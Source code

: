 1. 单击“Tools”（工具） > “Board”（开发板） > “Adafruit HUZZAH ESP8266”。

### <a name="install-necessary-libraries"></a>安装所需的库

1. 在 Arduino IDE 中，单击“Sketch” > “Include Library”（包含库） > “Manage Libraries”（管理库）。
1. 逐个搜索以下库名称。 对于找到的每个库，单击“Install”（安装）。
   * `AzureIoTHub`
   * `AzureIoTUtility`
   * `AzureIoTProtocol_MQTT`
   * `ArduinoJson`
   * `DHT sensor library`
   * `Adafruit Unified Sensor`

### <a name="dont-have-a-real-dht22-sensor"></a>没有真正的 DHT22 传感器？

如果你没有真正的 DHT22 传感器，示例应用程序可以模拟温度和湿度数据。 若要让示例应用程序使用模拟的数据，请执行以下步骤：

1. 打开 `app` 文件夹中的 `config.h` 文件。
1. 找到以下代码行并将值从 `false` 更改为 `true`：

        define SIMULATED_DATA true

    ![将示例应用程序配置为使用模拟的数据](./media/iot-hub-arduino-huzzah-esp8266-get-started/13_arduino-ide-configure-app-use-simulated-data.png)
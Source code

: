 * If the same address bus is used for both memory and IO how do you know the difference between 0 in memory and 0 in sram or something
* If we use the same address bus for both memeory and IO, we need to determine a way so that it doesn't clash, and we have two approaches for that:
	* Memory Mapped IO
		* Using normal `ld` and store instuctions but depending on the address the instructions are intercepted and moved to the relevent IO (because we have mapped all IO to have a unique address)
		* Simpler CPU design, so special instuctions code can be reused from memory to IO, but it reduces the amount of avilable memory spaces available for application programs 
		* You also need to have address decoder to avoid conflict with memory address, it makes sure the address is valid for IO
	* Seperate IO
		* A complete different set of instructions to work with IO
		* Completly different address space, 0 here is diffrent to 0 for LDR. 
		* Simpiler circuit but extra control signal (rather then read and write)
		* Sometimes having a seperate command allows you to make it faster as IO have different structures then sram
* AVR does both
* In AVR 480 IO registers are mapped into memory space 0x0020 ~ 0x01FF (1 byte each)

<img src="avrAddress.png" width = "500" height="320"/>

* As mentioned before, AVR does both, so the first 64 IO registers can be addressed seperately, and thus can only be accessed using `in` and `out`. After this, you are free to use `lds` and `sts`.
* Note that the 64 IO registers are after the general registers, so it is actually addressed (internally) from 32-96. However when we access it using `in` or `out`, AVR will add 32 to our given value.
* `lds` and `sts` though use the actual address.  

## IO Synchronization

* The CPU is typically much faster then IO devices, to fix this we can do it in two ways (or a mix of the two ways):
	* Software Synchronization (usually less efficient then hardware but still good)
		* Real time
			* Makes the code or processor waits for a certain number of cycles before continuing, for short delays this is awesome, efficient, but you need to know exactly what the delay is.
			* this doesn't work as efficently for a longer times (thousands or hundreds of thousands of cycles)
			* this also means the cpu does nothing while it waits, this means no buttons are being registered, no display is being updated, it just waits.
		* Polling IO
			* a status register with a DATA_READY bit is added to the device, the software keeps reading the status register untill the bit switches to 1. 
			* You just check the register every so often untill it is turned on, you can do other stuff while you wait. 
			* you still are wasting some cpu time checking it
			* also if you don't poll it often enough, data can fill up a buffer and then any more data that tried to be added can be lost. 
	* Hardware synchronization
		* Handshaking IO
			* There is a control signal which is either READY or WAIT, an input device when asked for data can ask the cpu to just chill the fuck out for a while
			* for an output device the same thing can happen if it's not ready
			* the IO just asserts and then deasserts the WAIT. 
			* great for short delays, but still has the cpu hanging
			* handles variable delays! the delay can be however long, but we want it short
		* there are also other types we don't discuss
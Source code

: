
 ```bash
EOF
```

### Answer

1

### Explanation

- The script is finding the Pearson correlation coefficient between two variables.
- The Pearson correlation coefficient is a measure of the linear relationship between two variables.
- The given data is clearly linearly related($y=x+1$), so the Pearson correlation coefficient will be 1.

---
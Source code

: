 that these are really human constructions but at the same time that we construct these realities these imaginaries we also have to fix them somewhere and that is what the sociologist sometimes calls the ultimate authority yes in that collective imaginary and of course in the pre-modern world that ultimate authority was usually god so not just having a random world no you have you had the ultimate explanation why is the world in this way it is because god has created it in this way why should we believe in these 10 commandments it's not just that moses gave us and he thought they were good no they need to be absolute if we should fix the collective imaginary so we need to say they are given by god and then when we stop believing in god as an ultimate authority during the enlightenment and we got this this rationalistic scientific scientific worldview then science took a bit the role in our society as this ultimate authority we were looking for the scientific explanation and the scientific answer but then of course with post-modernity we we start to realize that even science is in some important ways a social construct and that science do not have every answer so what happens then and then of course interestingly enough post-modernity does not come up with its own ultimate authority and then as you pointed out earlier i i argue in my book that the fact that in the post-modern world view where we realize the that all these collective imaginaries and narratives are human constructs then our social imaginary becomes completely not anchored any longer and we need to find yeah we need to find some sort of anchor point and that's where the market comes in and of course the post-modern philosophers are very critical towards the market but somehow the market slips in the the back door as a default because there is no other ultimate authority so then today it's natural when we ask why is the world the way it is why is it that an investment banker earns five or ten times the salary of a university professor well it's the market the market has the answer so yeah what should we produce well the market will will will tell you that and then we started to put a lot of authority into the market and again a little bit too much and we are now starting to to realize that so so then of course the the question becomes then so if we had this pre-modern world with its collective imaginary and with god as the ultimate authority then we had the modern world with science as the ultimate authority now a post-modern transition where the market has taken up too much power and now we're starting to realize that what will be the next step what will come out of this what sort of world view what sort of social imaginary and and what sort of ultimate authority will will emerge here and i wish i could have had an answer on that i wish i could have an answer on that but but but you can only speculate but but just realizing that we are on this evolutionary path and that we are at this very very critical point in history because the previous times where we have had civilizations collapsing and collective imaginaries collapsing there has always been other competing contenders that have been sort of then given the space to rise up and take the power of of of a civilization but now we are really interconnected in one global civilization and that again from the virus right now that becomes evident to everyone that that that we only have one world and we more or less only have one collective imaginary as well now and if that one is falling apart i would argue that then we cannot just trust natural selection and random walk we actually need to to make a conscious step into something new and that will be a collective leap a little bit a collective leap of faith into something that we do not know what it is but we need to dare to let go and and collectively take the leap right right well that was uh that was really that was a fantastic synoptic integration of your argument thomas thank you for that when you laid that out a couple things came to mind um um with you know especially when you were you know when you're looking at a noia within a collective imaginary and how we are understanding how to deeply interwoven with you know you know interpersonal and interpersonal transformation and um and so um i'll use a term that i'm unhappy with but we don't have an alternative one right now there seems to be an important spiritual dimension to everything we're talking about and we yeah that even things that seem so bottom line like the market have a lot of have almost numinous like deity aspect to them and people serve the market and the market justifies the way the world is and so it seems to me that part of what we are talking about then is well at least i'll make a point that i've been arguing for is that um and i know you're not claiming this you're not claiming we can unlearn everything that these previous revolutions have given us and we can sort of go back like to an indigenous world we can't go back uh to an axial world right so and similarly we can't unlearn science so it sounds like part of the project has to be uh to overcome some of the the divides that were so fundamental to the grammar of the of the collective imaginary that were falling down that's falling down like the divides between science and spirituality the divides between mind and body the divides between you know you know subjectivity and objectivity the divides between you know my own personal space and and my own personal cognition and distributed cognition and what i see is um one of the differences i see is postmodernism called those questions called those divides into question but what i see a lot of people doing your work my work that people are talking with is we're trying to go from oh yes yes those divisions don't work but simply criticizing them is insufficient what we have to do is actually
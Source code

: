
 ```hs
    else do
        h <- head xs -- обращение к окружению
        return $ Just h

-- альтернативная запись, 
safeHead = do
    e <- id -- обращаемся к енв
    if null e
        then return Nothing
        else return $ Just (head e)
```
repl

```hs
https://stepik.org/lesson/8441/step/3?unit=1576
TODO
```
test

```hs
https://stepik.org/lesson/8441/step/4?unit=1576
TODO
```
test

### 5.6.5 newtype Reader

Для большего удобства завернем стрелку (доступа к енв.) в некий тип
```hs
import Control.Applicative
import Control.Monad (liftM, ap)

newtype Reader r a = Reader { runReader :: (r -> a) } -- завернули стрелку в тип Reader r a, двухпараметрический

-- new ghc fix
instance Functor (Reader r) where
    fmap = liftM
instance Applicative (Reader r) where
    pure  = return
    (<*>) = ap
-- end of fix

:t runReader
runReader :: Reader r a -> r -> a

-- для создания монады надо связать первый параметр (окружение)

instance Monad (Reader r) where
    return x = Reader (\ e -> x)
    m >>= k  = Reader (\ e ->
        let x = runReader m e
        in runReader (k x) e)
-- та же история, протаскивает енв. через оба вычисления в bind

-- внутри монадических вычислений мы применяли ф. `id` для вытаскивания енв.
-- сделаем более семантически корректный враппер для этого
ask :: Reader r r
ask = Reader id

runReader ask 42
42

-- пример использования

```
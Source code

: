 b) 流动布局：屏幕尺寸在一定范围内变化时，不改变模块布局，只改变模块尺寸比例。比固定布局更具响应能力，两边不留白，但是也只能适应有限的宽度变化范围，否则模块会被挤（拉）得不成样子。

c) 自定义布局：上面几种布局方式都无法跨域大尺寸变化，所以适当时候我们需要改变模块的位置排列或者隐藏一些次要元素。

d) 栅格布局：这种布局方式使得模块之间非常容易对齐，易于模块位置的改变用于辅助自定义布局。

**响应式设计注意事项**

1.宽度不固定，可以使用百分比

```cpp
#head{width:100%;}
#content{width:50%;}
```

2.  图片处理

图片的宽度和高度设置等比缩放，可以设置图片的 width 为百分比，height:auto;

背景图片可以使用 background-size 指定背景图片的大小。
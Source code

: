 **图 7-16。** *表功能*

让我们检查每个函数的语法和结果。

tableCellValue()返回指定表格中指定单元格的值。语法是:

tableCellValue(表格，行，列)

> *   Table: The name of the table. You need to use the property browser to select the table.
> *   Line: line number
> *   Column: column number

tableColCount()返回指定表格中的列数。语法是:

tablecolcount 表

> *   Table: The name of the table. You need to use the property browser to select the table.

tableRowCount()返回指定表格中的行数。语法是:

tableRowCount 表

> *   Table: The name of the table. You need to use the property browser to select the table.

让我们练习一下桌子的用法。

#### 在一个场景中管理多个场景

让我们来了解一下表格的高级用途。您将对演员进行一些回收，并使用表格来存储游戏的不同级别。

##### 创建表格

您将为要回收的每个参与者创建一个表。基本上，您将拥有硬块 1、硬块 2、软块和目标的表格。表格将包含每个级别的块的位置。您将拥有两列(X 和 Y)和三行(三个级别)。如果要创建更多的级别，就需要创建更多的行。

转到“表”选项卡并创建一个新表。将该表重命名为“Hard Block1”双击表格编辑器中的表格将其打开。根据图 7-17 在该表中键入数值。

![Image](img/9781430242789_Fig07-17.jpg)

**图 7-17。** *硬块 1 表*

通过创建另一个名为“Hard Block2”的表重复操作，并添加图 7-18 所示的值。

____________

» **THE TASK**
Search the data above for the string "tableCellValue". Report every line where it is found.

» **ANSWER TO THIS PROBLEM**
tableCellValue()返回指定表格中指定单元格的值。语法是:
tableCellValue(表格，行，列)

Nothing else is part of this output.